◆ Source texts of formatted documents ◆
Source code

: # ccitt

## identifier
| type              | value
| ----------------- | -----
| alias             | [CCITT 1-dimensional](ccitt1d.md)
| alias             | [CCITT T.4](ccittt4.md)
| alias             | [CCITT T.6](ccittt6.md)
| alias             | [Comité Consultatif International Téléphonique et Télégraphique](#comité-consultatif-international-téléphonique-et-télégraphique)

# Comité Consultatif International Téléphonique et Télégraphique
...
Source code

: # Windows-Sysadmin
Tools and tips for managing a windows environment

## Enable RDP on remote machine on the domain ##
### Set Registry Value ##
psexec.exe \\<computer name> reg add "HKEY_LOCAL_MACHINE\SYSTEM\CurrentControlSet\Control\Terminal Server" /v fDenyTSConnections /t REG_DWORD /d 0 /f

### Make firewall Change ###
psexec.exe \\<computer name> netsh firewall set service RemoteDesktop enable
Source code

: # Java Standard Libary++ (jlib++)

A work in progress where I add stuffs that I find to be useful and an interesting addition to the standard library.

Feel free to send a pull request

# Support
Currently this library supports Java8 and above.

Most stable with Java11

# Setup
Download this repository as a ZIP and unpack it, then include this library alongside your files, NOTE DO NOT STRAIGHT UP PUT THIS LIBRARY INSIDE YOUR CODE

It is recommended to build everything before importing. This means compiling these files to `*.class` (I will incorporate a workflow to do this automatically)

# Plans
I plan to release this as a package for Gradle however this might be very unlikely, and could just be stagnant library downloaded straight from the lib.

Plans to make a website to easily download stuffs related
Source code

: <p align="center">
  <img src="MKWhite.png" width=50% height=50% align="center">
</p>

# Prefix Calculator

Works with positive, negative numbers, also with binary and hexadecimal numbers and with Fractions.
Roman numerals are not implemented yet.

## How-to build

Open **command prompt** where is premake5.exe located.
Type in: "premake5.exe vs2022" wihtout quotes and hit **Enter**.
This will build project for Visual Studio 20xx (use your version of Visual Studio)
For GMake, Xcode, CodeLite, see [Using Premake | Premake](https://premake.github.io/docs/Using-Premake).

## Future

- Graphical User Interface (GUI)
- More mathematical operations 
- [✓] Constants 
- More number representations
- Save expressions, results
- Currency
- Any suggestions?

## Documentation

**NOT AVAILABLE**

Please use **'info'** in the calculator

◆ ACTION ITEM ◆
Down to the last line, give the records again exactly.

◆ REPLY ◆
Source code

: # ccitt

## identifier
| type              | value
| ----------------- | -----
| alias             | [CCITT 1-dimensional](ccitt1d.md)
| alias             | [CCITT T.4](ccittt4.md)
| alias             | [CCITT T.6](ccittt6.md)
| alias             | [Comité Consultatif International Téléphonique et Télégraphique](#comité-consultatif-international-téléphonique-et-télégraphique)

# Comité Consultatif International Téléphonique et Télégraphique
...
Source code

: # Windows-Sysadmin
Tools and tips for managing a windows environment

## Enable RDP on remote machine on the domain ##
### Set Registry Value ##
psexec.exe \\<computer name> reg add "HKEY_LOCAL_MACHINE\SYSTEM\CurrentControlSet\Control\Terminal Server" /v fDenyTSConnections /t REG_DWORD /d 0 /f

### Make firewall Change ###
psexec.exe \\<computer name> netsh firewall set service RemoteDesktop enable
Source code

: # Java Standard Libary++ (jlib++)

A work in progress where I add stuffs that I find to be useful and an interesting addition to the standard library.

Feel free to send a pull request

# Support
Currently this library supports Java8 and above.

Most stable with Java11

# Setup
Download this repository as a ZIP and unpack it, then include this library alongside your files, NOTE DO NOT STRAIGHT UP PUT THIS LIBRARY INSIDE YOUR CODE

It is recommended to build everything before importing. This means compiling these files to `*.class` (I will incorporate a workflow to do this automatically)

# Plans
I plan to release this as a package for Gradle however this might be very unlikely, and could just be stagnant library downloaded straight from the lib.

Plans to make a website to easily download stuffs related
Source code

: <p align="center">
  <img src="MKWhite.png" width=50% height=50% align="center">
</p>

# Prefix Calculator

Works with positive, negative numbers, also with binary and hexadecimal numbers and with Fractions.
Roman numerals are not implemented yet.

## How-to build

Open **command prompt** where is premake5.exe located.
Type in: "premake5.exe vs2022" wihtout quotes and hit **Enter**.
This will build project for Visual Studio 20xx (use your version of Visual Studio)
For GMake, Xcode, CodeLite, see [Using Premake | Premake](https://premake.github.io/docs/Using-Premake).

## Future

- Graphical User Interface (GUI)
- More mathematical operations 
- [✓] Constants 
- More number representations
- Save expressions, results
- Currency
- Any suggestions?

## Documentation

**NOT AVAILABLE**

Please use **'info'** in the calculator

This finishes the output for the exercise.